REGARDING THE DEFAULT LIST
From http://www.ssa.gov/OACT/babynames/1999/top1000of80s.html:
"The data comes from a 5% sampling of Social Security card applications with dates of birth from January 1980 through December 1989."
"All names which occurred at least five times in the sample are included in the table below. The total number of males in the sample is 977,255 and the total number of females is 936,349. Criteria to be included in the sample is simply that a Social Security card application was filed, that the year of birth was between 1980 and 1989, and that the birth was on US soil.
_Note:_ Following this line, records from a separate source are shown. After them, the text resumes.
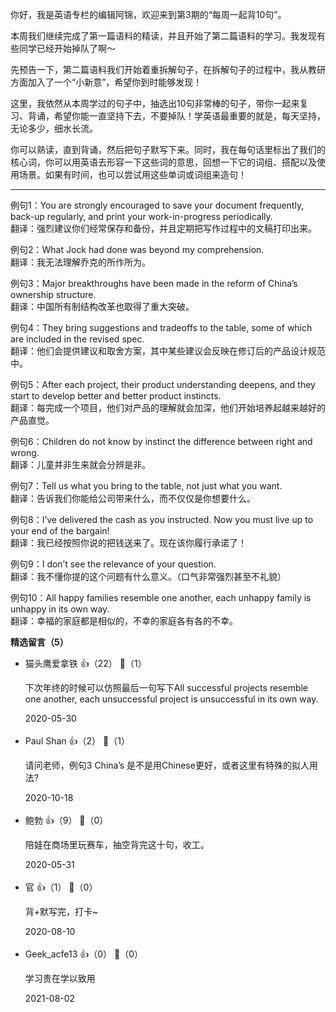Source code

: 你好，我是英语专栏的编辑阿锦，欢迎来到第3期的“每周一起背10句”。

本周我们继续完成了第一篇语料的精读，并且开始了第二篇语料的学习。我发现有些同学已经开始掉队了啊～

先预告一下，第二篇语料我们开始着重拆解句子，在拆解句子的过程中，我从教研方面加入了一个“小新意”，希望你到时能够发现！

这里，我依然从本周学过的句子中，抽选出10句非常棒的句子，带你一起来复习、背诵，希望你能一直坚持下去，不要掉队！学英语最重要的就是，每天坚持，无论多少，细水长流。

你可以熟读，直到背诵，然后把句子默写下来。同时，我在每句话里标出了我们的核心词，你可以用英语去形容一下这些词的意思，回想一下它的词组、搭配以及使用场景。如果有时间，也可以尝试用这些单词或词组来造句！

* * *

例句1：You are strongly encouraged to save your document frequently, back-up regularly, and print your work-in-progress periodically.  
翻译：强烈建议你们经常保存和备份，并且定期把写作过程中的文稿打印出来。

例句2：What Jock had done was beyond my comprehension.  
翻译：我无法理解乔克的所作所为。

例句3：Major breakthroughs have been made in the reform of China’s ownership structure.  
翻译：中国所有制结构改革也取得了重大突破。

例句4：They bring suggestions and tradeoffs to the table, some of which are included in the revised spec.  
翻译：他们会提供建议和取舍方案，其中某些建议会反映在修订后的产品设计规范中。

例句5：After each project, their product understanding deepens, and they start to develop better and better product instincts.  
翻译：每完成一个项目，他们对产品的理解就会加深，他们开始培养起越来越好的产品直觉。

例句6：Children do not know by instinct the difference between right and wrong.  
翻译：儿童并非生来就会分辨是非。

例句7：Tell us what you bring to the table, not just what you want.  
翻译：告诉我们你能给公司带来什么，而不仅仅是你想要什么。

例句8：I’ve delivered the cash as you instructed. Now you must live up to your end of the bargain!  
翻译：我已经按照你说的把钱送来了。现在该你履行承诺了！

例句9：I don’t see the relevance of your question.  
翻译：我不懂你提的这个问题有什么意义。（口气非常强烈甚至不礼貌）

例句10：All happy families resemble one another, each unhappy family is unhappy in its own way.  
翻译：幸福的家庭都是相似的，不幸的家庭各有各的不幸。
<div><strong>精选留言（5）</strong></div><ul>
<li><span>猫头鹰爱拿铁</span> 👍（22） 💬（1）<p>下次年终的时候可以仿照最后一句写下All successful projects resemble one another, each unsuccessful project is unsuccessful in its own way.</p>2020-05-30</li><br/><li><span>Paul Shan</span> 👍（2） 💬（1）<p>请问老师，例句3 China’s 是不是用Chinese更好，或者这里有特殊的拟人用法?</p>2020-10-18</li><br/><li><span>鲍勃</span> 👍（9） 💬（0）<p>陪娃在商场里玩赛车，抽空背完这十句，收工。</p>2020-05-31</li><br/><li><span>官</span> 👍（1） 💬（0）<p>背+默写完，打卡~</p>2020-08-10</li><br/><li><span>Geek_acfe13</span> 👍（0） 💬（0）<p>学习贵在学以致用</p>2021-08-02</li><br/>
</ul>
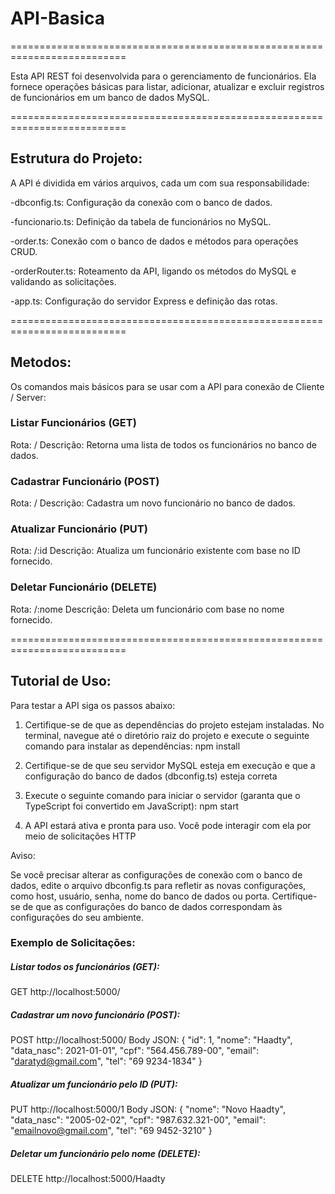 # API-Basica

==========================================================================

Esta API REST foi desenvolvida para o gerenciamento de funcionários. Ela fornece operações básicas para listar, adicionar, atualizar e excluir registros de funcionários em um banco de dados MySQL.

==========================================================================

## Estrutura do Projeto:

A API é dividida em vários arquivos, cada um com sua responsabilidade:

-dbconfig.ts: Configuração da conexão com o banco de dados.

-funcionario.ts: Definição da tabela de funcionários no MySQL.

-order.ts: Conexão com o banco de dados e métodos para operações CRUD.

-orderRouter.ts: Roteamento da API, ligando os métodos do MySQL e validando as solicitações.

-app.ts: Configuração do servidor Express e definição das rotas.

==========================================================================

## Metodos:

Os comandos mais básicos para se usar com a API para conexão de Cliente / Server:

### Listar Funcionários (GET)
Rota: /
Descrição: Retorna uma lista de todos os funcionários no banco de dados.

### Cadastrar Funcionário (POST)
Rota: /
Descrição: Cadastra um novo funcionário no banco de dados.

### Atualizar Funcionário (PUT)
Rota: /:id
Descrição: Atualiza um funcionário existente com base no ID fornecido.

### Deletar Funcionário (DELETE)
Rota: /:nome
Descrição: Deleta um funcionário com base no nome fornecido.

==========================================================================

## Tutorial de Uso:

Para testar a API siga os passos abaixo:

1) Certifique-se de que as dependências do projeto estejam instaladas. No terminal, navegue até o diretório raiz do projeto e execute o seguinte comando para instalar as dependências: npm install

2) Certifique-se de que seu servidor MySQL esteja em execução e que a configuração do banco de dados (dbconfig.ts) esteja correta

3) Execute o seguinte comando para iniciar o servidor (garanta que o TypeScript foi convertido em JavaScript): npm start

4) A API estará ativa e pronta para uso. Você pode interagir com ela por meio de solicitações HTTP

Aviso: 

Se você precisar alterar as configurações de conexão com o banco de dados, edite o arquivo dbconfig.ts para refletir as novas configurações, como host, usuário, senha, nome do banco de dados ou porta. Certifique-se de que as configurações do banco de dados correspondam às configurações do seu ambiente.

### Exemplo de Solicitações:

##### Listar todos os funcionários (GET):

GET http://localhost:5000/

##### Cadastrar um novo funcionário (POST):

POST http://localhost:5000/
Body JSON: { "id": 1, "nome": "Haadty", "data_nasc": 2021-01-01", "cpf": "564.456.789-00", "email": "daratyd@gmail.com", "tel": "69 9234-1834" }

##### Atualizar um funcionário pelo ID (PUT):

PUT http://localhost:5000/1
Body JSON: { "nome": "Novo Haadty", "data_nasc": "2005-02-02", "cpf": "987.632.321-00", "email": "emailnovo@gmail.com", "tel": "69 9452-3210" }

##### Deletar um funcionário pelo nome (DELETE):

DELETE http://localhost:5000/Haadty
As always each unique spelling is considered a unique name. It may be appropriate for purposes of ranking popularity of names to combine similar spellings of the same name. This kind of grouping, however, is subjective and time consuming, and is beyond the scope of this document. The 2000 edition of the World Almanac lists the top 10 names of each decade based on this data after combining different spellings of the same name."
"No effort has been made to edit the data and as a result some coding errors are obvious. For example initials like "A" are included in the lists. Another common problem, especially for the earlier decades is females coded as being male. For example Jessica is the ranked 647 among male names. Finally entries like "Unknown" and "Baby" are not removed from the lists."
REGARDING HENRY
m (0.111843889261247)
BUGS
Did I mention this module doesn't match the v0.30 author's name?
AUTHOR
Originally by Jon Orwant <orwant@readable.com>, v0.30 by Eamon Daly <eamon@eamondaly.com>.
This is an adaptation of an 8/91 awk script by Scott Pakin in the December 91 issue of Computer Language Monthly.
Small contributions by Andrew Langmead and John Strickler. Thanks to Bob Baldwin, Matt Bishop, Daniel Klein, and the U.S. SSA for their lists of names.